I am in India on a very different mission and plan then I have ever been before. I'm with the International Summer School for Jain Studies
But tonight, Brad Boileau of Ottawa, student of Anne Vallely, had organized a trip to Padampura. It's a tiny little rural village
and for all we could tell, pretty dead. We walked around and made friends with some of the locals
We had come because the anthropological dope says there are exorcisms here. As the evening prayers started up, a man entered in orange robes, and opened up the glass enclosure housing the main image. THere was an area roped off in front, and as far as I could see, 5-6 women placidly sitting there. One older woman in there leaned against a pillar and yelled हमे छोड दें (hame choḍ deṃ, let go of me) a few times, but nothing out of line. I saw one man carry a 10-12yo girl in, and I guess he set her down in that area too.
The pujāri added a crown to his orange robes, lit up a few oil lamps on a metal tray, and people started praying. Someone has some audio of that, maybe we'll see that surface eventually. As the prayers get louder people start clapping, the pujāri is waving around the lamps, and the women in front of the statue begin writhing, swinging their hair around, and beating on the floor. As the intensity of the prayers increased so did their swinging heads. Women with their hair loose and shaking their hips on the floor is pretty licentious for India. This went on for maybe ten minutes. Some of the women also beat on the lower part of the enclosure holding the statue.
When the prayers stopped, a couple of the woman went limp on the floor, but the youngest girl, who had been carried in, jumped up and rushed to another image at the back of the temple, and I heard some rather loud, violent metallic banging.
Most Jain temples have stainless steel tables in front of each image for people to leave small piles of rice for offerings, and also for oil from lamps to spill onto. Until now, I hadn't thought of this, but these things are pretty resonant when banged upon. Two of the girls took up position in front of the tables, and as the prayers started back up, they would punctuate the rhythm of the chanting by pounding, quite hard, on the table. They also continued to swing their heads in circles, whipping their hair around, and the 10yo would bend over double with her head between her legs, banging up and down. There were about 2 minutes of prayers at each station (the temple has Tirthaṃkar images at 8 spots around its perimeter) and the young girl would lead the procession off to the next stop.
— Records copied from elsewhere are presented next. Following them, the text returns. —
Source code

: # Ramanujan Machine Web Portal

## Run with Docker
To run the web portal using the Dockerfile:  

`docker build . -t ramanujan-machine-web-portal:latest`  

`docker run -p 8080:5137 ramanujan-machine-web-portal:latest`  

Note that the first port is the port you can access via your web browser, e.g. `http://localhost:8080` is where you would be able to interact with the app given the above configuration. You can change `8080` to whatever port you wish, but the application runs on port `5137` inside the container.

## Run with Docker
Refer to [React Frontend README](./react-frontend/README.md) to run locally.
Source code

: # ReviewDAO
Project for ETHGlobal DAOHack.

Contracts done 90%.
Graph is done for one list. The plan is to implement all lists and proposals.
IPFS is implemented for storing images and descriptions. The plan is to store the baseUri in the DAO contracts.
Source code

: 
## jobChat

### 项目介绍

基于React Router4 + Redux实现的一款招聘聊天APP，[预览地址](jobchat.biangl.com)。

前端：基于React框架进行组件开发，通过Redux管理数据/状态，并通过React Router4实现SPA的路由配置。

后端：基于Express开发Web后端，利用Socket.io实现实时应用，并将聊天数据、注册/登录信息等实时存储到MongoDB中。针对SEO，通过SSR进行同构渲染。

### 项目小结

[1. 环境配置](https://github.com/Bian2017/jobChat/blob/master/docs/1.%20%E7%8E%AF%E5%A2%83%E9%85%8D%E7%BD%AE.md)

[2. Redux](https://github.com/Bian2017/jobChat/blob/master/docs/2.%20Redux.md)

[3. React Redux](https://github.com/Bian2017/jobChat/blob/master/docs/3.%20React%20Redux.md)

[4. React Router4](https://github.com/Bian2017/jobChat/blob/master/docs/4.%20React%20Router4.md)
The other girl (15? 18?) would then roll along the floor along with the rest of the worshippers. After all 8 stations were done, the band proceeded outside to the front of the temple, I think perhaps to reverence the pillar that most Jain temples have out front,
By this point some of the gas had gone out of the afflicted girls' flailing, but at last the band of worshippers--perhaps 40-50 earnestly praying Jains, along with the pujāri, and some family members who were obviously attending to make sure none of the girls got too wild, and a dozen fascinated whitey anthropologists--wound up at the shrine to the kṣetrapāla.
Now, these guys are interesting. They are usually thought of as 'Hindu' or worldly gods, not transmundane liberated souls. They make many Jains a little nervous, but they are also highly venerated and often get more attention than the Jinas themselves, because they are available for petition while the Jinas are now decidedly beyond our phenomenal world.
Up till now, one or two of the girls would yell out from time to time when the prayers died down. More of that 'let go of me,' some stuff I didn't catch, and also पापी! साला! which literally translates to sinful! brother-in-law! but brother-in-law is a standard street insult, so I'm going to translate that as 'evil fucker!' and it was hard to tell whether this was directed toward the possessing spirit or was the voice of the spirit cursing the Jina.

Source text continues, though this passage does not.